Among the records that follow, set down only the lines from the one containing "[SpecGuru](http://specguru.lifia.info.unlp.edu.ar/) es una" to the one containing "There are some", both included, exactly.

Stored data entries
Start of Block
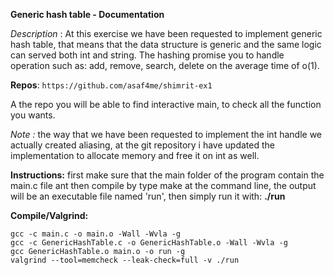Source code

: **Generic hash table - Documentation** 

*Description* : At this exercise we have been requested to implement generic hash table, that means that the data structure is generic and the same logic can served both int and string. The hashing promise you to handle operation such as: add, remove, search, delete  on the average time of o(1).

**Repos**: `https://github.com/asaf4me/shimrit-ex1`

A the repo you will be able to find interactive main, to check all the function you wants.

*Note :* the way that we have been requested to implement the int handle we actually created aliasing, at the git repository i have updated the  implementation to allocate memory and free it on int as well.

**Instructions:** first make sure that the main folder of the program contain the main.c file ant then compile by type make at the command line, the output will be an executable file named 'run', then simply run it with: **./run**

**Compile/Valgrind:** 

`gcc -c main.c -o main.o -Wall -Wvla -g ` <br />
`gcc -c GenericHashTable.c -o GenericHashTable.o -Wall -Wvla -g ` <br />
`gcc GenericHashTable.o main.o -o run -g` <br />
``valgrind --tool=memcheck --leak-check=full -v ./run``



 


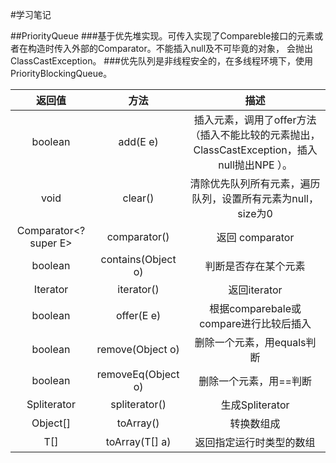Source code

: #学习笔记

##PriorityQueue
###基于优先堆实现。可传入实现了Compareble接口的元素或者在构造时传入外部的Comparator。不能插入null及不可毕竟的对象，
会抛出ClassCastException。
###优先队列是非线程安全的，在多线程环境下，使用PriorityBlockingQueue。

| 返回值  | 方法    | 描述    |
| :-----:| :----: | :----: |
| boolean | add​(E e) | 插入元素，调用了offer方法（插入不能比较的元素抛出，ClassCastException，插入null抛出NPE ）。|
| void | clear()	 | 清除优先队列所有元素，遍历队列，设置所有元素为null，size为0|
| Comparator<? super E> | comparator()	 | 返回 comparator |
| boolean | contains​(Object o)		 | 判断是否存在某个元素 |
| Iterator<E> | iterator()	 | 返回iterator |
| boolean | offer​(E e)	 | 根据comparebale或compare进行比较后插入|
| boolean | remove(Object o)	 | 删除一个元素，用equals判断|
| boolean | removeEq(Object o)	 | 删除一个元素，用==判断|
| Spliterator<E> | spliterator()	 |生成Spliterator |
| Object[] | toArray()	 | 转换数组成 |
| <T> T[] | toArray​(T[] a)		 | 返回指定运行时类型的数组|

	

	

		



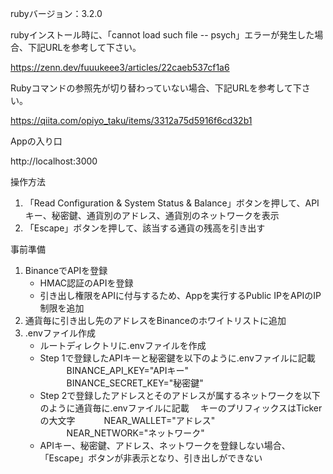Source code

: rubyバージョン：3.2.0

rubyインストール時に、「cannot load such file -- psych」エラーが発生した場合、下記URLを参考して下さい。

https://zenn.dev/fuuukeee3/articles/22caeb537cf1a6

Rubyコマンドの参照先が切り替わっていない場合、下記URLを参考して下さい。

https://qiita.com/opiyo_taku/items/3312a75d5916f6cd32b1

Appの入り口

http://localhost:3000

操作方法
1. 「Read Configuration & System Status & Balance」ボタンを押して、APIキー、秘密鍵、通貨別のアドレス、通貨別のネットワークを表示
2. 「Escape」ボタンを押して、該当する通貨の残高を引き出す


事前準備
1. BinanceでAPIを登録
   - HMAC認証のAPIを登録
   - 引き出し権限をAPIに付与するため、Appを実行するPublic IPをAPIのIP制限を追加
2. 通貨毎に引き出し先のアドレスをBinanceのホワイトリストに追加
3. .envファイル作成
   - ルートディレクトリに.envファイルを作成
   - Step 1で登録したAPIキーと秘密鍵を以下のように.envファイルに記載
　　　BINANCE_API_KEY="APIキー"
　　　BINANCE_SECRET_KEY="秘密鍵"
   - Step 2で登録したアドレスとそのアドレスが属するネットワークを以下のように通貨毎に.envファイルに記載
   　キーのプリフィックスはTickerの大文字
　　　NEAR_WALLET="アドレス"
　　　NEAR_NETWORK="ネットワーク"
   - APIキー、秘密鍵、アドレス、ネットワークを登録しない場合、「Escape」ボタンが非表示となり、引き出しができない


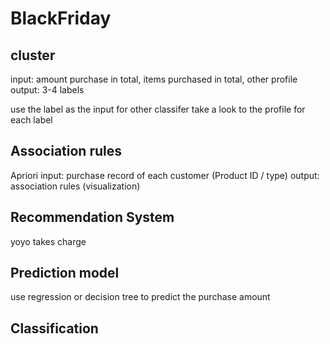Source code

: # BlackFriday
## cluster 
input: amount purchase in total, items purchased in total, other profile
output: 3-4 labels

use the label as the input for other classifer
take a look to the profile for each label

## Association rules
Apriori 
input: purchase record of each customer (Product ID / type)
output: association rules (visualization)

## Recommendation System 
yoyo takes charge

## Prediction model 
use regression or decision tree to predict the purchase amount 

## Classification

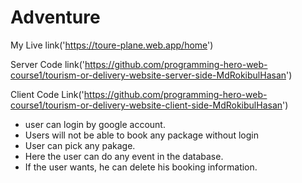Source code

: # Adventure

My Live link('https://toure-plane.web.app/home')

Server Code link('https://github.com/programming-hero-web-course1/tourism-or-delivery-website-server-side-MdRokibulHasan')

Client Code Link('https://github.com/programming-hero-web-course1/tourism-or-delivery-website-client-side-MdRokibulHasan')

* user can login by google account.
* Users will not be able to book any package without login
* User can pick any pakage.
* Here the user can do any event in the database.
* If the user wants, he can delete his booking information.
End of Block
Start of Block
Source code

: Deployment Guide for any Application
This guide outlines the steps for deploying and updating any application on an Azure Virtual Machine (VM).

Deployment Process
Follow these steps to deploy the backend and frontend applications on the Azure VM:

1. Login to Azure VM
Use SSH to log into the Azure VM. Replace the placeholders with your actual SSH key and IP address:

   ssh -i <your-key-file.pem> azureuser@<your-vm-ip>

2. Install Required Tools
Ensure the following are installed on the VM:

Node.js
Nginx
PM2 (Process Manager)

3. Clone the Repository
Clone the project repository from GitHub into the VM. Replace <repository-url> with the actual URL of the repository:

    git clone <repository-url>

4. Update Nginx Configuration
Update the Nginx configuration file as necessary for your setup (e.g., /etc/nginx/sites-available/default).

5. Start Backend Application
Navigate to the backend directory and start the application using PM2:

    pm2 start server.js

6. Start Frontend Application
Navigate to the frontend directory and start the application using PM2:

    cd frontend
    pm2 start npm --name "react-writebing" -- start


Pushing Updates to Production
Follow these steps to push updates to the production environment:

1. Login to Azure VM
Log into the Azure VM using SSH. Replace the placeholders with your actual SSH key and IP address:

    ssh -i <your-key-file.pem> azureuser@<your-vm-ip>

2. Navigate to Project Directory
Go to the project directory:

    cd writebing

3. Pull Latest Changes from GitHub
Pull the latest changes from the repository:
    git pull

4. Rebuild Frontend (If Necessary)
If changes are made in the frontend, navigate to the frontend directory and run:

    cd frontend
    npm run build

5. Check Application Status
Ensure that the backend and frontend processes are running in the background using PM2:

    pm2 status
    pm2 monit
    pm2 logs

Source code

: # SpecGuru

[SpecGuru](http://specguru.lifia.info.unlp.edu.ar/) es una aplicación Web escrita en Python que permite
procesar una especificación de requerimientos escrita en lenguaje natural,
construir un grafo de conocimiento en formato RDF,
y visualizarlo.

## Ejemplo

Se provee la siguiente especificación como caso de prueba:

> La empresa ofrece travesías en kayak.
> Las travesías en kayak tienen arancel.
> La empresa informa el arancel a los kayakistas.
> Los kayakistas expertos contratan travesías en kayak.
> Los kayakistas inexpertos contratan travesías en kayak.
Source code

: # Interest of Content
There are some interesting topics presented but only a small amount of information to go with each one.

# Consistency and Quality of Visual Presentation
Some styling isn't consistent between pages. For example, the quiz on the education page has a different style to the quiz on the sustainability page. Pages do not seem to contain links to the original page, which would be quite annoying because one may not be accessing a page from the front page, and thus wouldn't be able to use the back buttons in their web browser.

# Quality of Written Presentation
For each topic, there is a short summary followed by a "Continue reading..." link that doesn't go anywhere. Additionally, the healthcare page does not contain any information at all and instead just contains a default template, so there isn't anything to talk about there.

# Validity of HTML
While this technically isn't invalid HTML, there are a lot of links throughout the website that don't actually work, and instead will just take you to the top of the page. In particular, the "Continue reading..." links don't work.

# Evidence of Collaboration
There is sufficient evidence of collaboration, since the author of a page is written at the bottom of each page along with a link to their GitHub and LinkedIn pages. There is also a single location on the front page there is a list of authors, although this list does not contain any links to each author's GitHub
End of Block
- TASK RESPONSE:
[SpecGuru](http://specguru.lifia.info.unlp.edu.ar/) es una aplicación Web escrita en Python que permite
procesar una especificación de requerimientos escrita en lenguaje natural,
construir un grafo de conocimiento en formato RDF,
y visualizarlo.

## Ejemplo

Se provee la siguiente especificación como caso de prueba:

> La empresa ofrece travesías en kayak.
> Las travesías en kayak tienen arancel.
> La empresa informa el arancel a los kayakistas.
> Los kayakistas expertos contratan travesías en kayak.
> Los kayakistas inexpertos contratan travesías en kayak.
Source code

: # Interest of Content
There are some interesting topics presented but only a small amount of information to go with each one.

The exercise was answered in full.